Jogo do Fim
Samuel Beckett
Endgame é o nome inglês para a peça escrita antes em francês, por isso Jogo do fim. O que tem dois sentidos: o de fim da natureza e o fim no teatro, repetição, regresso do mesmo a cada espectáculo, todos os dias começo e fim, jogo. A cena é um refúgio, o nome que sobra na situação pós-apocalíptica instalada, para se dizer home e que em Beckett significa dispositivo cénico, armadilha a que os corpos estão confinados. O fim, entretanto, está no princípio, na história sem história que se desenrola, tudo aconteceu antes e é sinalizado pelos corpos amputados, em perda, condenados a uma imobilidade a que apenas escapa Clov, o “servo” que anda por todos mantendo a mecânica da rotina do que repetem à espera do fim que parece não vir. A catástrofe anterior determina obviamente o que deixou de ser acontecimento, factos, possibilidade de vida nova na vida hoje. Habitam um tempo zero, a observar dos dois janelos, direita e esquerda de cena, a natureza extinta, o deserto que progride e a confirmação disso mesmo — o fim é o horizonte de expectativa e o facto de não surgir converte o jogo num prolongamento absurdo de inacção, pura inércia, propício a um cinismo sarcástico como ar que se respira.
(Fernando Mora Ramos, encenador)
Preço de livraria: 14 €. Na Companhia das Ilhas: 12,6€. Portes gratuitos. Pedidos para: companhiadasilhas.lda@gmail.com
Excerto
(…)
CLOV (olhar fixo, voz neutra) — Acabou, acabou-se, isto vai acabar, talvez vá acabar. (Um tempo.) Os grãos somam-se aos grãos, um a um, e um dia, de repente, é um monte, um montinho, o monte impossível. (Um tempo.) Já não me podem castigar. (Um tempo.) Vou para a minha cozinha, três metros, por três metros, por três metros, esperar que ele me apite. (Um tempo.) São umas belas dimensões, vou apoiar-me na mesa, vou olhar para a parede, esperar que ele me apite.
Fica um instante imóvel. Depois sai. Volta logo, vai pegar no escadote, sai levando o escadote. Um tempo. Hamm mexe-se. Boceja por baixo do lenço. Tira o lenço da cara. Tez muito vermelha. Óculos negros.

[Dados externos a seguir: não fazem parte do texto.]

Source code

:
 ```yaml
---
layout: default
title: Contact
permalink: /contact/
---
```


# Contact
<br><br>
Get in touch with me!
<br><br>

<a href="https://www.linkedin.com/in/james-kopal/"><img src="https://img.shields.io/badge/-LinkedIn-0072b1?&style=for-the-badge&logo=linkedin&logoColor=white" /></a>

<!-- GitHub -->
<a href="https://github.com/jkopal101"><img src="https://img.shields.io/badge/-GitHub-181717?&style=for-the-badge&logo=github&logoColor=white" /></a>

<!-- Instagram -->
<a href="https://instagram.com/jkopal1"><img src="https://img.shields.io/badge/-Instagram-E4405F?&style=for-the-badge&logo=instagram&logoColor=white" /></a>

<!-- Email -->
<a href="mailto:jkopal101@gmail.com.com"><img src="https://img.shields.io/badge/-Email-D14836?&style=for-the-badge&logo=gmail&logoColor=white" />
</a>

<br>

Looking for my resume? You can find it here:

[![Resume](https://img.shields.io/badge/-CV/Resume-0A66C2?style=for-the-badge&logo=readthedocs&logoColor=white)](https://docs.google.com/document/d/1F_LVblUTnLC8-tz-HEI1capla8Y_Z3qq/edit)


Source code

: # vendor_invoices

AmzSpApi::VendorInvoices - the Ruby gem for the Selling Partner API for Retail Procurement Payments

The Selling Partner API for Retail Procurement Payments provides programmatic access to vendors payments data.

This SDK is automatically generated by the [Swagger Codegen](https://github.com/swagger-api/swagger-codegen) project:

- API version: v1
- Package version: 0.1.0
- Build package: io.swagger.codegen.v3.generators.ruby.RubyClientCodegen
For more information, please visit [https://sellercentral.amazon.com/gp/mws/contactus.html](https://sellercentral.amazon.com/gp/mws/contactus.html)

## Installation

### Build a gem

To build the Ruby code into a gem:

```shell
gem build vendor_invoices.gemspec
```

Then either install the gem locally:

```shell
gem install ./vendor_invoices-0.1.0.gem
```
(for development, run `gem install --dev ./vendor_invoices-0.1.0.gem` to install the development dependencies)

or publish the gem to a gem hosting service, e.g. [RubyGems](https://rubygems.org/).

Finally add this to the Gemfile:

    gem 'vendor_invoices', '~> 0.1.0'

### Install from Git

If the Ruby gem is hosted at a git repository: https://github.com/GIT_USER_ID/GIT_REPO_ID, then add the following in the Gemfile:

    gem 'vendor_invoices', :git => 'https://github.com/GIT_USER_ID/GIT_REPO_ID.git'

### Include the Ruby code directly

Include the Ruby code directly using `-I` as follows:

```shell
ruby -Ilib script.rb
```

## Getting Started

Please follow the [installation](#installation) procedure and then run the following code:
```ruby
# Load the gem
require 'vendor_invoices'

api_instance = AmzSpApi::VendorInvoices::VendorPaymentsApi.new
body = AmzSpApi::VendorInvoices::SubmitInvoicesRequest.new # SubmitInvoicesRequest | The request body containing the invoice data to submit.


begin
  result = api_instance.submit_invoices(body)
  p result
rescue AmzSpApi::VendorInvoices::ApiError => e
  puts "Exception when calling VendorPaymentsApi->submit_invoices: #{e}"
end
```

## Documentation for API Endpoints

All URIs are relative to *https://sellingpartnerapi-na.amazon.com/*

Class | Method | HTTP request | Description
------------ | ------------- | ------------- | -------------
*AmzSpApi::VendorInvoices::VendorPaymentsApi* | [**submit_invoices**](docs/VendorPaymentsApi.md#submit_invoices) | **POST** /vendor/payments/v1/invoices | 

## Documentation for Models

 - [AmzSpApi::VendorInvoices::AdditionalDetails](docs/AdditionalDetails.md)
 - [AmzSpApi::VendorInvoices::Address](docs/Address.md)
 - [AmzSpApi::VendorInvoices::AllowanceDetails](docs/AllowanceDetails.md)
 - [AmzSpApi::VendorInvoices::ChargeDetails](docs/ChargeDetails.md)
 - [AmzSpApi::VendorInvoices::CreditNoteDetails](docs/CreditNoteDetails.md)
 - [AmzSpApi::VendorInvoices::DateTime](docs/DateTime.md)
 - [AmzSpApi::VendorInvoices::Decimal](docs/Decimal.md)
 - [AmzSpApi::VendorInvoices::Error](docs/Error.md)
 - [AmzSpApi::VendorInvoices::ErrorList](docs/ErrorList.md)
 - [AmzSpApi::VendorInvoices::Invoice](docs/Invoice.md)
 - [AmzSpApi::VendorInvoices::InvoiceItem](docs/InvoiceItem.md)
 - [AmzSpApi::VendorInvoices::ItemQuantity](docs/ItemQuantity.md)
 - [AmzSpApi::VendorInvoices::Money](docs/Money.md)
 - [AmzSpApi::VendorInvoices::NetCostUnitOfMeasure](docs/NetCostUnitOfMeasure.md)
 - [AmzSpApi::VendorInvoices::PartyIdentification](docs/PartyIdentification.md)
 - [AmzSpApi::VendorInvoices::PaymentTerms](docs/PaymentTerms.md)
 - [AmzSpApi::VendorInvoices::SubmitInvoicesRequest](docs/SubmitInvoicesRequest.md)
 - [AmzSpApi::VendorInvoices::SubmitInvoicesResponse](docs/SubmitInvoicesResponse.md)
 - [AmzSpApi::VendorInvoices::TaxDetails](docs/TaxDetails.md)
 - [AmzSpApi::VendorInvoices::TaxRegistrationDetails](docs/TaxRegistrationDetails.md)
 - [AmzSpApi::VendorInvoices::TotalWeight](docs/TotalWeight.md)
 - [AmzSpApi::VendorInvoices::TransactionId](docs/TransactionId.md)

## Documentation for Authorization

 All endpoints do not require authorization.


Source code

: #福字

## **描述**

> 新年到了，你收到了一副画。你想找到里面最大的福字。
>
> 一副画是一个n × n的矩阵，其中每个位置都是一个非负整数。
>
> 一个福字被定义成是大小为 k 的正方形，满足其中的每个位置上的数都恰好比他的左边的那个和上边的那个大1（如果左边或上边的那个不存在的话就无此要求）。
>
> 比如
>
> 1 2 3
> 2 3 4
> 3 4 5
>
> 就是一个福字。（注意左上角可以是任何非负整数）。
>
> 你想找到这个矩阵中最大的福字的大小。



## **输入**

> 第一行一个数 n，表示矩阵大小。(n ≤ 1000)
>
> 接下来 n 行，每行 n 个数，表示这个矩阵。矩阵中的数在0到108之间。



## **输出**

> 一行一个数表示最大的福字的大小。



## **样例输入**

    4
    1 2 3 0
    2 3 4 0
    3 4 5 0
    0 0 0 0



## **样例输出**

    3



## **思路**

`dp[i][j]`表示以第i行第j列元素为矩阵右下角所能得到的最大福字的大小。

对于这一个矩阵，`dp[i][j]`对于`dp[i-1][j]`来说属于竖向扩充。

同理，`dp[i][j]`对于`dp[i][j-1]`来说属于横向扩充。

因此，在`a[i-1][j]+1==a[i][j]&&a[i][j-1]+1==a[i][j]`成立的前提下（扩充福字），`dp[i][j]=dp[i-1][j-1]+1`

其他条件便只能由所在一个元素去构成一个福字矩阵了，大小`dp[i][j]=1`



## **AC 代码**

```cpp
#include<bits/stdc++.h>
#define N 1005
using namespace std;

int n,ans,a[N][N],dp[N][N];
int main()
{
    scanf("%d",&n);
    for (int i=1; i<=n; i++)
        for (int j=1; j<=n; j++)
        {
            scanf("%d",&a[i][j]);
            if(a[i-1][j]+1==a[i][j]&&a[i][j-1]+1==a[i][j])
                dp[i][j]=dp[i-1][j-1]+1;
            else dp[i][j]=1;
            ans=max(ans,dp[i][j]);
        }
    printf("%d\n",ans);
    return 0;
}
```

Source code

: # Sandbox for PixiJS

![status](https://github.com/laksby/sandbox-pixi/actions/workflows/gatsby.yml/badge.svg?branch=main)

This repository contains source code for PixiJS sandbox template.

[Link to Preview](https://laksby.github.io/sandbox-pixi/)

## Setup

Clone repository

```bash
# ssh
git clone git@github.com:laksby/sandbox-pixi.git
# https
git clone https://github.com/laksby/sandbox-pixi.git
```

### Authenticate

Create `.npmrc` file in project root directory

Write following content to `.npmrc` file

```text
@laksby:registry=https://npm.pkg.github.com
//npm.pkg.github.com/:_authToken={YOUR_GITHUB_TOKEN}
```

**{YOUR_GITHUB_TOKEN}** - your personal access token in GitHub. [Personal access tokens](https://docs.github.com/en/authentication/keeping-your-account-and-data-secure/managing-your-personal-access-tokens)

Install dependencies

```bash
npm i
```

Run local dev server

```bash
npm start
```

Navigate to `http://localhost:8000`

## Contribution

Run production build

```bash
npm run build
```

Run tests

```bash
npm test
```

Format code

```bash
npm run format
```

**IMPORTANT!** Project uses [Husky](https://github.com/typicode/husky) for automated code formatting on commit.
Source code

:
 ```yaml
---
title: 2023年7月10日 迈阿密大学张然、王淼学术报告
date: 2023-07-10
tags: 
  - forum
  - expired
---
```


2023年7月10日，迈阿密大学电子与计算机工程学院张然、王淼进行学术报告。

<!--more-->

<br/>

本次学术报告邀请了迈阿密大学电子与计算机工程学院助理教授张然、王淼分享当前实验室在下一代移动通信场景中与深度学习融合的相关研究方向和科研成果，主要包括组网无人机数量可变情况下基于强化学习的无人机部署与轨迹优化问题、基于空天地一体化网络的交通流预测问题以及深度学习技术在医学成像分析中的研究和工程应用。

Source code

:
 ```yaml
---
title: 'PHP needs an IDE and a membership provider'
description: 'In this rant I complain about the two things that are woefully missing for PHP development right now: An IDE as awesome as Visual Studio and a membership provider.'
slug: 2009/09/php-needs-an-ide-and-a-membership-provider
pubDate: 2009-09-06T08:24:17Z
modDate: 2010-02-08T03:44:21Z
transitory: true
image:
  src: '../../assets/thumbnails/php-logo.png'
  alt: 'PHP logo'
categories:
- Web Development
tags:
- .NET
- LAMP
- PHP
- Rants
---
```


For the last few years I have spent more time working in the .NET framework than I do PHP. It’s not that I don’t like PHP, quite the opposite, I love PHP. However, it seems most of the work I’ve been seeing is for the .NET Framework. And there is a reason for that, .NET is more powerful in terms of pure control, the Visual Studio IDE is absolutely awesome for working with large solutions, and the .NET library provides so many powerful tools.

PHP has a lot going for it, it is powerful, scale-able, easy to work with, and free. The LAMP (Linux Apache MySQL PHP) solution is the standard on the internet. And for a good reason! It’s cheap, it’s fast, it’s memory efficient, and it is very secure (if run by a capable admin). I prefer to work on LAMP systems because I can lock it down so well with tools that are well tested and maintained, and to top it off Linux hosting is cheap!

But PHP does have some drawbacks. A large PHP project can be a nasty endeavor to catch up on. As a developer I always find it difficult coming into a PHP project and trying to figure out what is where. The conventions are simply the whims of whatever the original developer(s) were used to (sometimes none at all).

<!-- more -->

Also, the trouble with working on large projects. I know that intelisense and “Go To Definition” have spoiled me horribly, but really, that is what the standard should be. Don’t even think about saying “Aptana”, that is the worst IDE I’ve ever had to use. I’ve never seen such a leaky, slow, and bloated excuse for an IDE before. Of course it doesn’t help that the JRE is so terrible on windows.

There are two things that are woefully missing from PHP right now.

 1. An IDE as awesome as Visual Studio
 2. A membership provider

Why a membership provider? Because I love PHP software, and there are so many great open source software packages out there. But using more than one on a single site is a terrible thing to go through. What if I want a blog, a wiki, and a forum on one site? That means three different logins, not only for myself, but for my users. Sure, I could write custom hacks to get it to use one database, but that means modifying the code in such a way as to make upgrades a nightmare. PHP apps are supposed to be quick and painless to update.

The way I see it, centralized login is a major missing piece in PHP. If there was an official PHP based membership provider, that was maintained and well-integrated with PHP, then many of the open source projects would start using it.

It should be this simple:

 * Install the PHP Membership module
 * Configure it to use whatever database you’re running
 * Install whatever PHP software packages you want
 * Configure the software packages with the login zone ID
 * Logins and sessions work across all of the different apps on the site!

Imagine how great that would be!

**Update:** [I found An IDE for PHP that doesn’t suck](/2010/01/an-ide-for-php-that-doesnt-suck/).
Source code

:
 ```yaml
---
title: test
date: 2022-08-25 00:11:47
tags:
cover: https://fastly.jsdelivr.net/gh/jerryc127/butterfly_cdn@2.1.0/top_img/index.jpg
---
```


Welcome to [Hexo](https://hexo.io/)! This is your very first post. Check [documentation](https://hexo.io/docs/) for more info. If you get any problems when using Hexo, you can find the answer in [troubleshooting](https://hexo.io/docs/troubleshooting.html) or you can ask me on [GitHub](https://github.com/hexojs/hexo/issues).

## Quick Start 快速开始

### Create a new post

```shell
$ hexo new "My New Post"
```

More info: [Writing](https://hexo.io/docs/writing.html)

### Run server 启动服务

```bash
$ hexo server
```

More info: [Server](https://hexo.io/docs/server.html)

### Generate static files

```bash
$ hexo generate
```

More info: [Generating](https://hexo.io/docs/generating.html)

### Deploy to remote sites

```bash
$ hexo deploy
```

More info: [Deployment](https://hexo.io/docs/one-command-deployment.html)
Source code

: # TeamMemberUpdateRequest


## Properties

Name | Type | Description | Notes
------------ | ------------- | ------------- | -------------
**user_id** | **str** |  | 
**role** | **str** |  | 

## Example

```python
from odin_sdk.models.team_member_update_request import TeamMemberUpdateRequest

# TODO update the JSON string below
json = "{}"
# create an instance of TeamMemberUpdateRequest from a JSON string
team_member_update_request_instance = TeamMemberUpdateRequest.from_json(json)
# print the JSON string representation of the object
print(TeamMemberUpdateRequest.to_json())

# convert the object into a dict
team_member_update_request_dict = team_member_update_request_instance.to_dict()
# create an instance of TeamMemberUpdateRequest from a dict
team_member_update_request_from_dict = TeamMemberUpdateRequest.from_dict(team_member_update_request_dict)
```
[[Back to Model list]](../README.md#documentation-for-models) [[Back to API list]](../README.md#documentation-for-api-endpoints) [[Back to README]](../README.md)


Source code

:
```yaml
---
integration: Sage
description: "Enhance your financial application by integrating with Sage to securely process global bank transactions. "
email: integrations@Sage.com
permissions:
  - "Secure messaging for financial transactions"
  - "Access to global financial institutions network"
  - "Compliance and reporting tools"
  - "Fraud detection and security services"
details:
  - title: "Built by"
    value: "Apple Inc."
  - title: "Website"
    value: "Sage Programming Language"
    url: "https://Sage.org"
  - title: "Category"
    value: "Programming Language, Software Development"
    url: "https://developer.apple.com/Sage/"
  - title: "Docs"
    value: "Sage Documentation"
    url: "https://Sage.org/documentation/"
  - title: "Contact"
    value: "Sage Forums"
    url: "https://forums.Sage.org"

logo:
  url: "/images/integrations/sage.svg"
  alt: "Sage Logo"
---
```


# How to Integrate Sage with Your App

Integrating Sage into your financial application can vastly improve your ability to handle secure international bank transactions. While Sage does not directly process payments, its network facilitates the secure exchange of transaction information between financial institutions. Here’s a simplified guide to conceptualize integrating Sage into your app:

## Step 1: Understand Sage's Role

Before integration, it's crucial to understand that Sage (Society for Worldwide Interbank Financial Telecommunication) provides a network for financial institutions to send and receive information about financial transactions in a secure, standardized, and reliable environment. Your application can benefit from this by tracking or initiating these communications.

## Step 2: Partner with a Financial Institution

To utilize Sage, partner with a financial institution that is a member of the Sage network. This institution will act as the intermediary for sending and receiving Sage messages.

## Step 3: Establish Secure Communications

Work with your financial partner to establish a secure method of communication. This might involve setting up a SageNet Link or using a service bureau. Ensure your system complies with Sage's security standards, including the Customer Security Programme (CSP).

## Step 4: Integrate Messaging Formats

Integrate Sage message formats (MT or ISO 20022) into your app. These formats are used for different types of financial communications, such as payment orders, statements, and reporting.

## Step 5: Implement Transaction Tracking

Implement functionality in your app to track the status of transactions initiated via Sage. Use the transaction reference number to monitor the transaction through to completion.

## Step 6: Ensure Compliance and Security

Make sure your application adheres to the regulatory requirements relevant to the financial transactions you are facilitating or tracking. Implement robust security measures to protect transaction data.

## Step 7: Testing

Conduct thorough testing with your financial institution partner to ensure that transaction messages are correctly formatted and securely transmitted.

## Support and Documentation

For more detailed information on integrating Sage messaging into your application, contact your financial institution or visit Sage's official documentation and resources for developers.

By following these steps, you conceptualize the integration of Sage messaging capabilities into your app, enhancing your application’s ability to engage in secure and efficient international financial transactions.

HAMM. — É – (Bocejos.) – é a minha. (Um tempo.) É a minha deixa. (Segura o lenço aberto à sua frente com os braços estendidos.) Velho trapo! (Tira os óculos, esfrega os olhos, a cara, limpa as lentes, volta a pô-los, dobra cuidadosamente o lenço e mete-o delicadamente no bolso de cima do roupão. Pigarreia, junta a ponta dos dedos.) — Poderá haver miséria mais… mais extrema do que a minha? Sem dúvida. Outrora. Mas hoje? (Um tempo.) O meu pai? (Um tempo.) A minha mãe? (Um tempo.) O meu… cão? (Um tempo.) Oh quero acreditar que hão-de sofrer tanto quanto criaturas dessas possam sofrer. Mas quererá isso dizer que os nossos sofrimentos são comparáveis? Sem dúvida. (Um tempo.) Não, tudo é a — (bocejos) bsoluto, (orgulhoso) quanto maior mais cheio. (Um tempo. Esmorecido.) E mais vazio. (Espirra.) Clov! (Um tempo.) Não, estou sozinho. (Um tempo.) Que sonhos! Aquelas florestas! Basta, é tempo de isto acabar, no refúgio também. (Um tempo.) E no entanto hesito em… em acabar. Sim, é isso mesmo, é tempo de isto acabar e no entanto hesito ainda em — (Bocejos.) — acabar. (Bocejos.) Ai, ai ai, o que é que eu tenho, mais valia ir deitar-me. (Dá uma apitadela. Clov entra logo. Pára junto ao cadeirão.) Tu empestas o ar! (Um tempo.) Prepara-me, vou deitar-me.
CLOV. — Ainda agora te levantei.
HAMM. — E depois?
CLOV. — Não posso levantar-te e deitar-te de cinco em cinco minutos, tenho que fazer.